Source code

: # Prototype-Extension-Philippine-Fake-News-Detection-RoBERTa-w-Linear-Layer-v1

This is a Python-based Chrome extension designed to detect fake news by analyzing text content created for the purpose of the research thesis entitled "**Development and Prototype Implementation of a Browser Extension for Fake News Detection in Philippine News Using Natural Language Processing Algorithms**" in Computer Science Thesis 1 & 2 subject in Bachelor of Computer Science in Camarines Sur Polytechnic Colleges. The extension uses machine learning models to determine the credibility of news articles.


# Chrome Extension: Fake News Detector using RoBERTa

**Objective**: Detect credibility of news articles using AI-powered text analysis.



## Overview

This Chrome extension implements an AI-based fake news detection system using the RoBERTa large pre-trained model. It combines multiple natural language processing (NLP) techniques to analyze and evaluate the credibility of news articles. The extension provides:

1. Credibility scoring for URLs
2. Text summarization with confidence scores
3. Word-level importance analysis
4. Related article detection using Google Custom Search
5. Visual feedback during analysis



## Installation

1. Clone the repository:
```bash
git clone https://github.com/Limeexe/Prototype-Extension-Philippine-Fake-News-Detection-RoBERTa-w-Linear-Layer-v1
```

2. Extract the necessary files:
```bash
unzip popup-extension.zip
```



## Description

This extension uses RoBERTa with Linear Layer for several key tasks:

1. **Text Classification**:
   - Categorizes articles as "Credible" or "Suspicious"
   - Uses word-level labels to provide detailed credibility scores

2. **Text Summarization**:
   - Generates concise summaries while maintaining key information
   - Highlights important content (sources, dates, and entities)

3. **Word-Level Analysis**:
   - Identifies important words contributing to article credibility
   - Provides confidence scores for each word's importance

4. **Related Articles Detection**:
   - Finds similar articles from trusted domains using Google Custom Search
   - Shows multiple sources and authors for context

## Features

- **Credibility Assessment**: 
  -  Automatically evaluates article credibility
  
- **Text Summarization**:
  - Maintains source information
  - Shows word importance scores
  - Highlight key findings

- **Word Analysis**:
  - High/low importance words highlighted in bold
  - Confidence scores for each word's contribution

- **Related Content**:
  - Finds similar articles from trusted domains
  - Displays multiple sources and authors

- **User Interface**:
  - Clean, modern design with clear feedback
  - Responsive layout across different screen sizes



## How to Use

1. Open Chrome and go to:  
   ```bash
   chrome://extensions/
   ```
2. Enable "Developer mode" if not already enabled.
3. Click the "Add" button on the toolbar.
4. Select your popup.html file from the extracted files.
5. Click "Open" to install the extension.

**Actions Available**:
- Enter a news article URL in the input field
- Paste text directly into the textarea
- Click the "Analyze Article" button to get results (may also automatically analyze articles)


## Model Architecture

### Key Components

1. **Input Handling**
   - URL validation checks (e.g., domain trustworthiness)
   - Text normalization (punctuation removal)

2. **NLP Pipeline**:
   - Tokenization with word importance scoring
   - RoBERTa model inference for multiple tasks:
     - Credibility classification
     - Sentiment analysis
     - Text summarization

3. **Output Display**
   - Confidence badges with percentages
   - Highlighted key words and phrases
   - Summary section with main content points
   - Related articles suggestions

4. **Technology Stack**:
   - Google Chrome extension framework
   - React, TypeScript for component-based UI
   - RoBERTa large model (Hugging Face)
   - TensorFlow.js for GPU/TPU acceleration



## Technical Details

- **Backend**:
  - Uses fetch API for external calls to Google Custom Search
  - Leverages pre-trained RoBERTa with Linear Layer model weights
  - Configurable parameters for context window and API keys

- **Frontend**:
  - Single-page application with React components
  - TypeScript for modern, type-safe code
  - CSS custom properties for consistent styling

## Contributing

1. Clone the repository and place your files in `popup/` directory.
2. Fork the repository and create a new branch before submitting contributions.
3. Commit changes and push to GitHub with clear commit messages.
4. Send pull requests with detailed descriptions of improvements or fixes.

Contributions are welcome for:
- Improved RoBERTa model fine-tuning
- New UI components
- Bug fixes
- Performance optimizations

+---+

* [TASK BRIEF] Indicate how many lines of the material contain the string "your", giving the number and nothing more.

* [WRITTEN RESPONSE] 2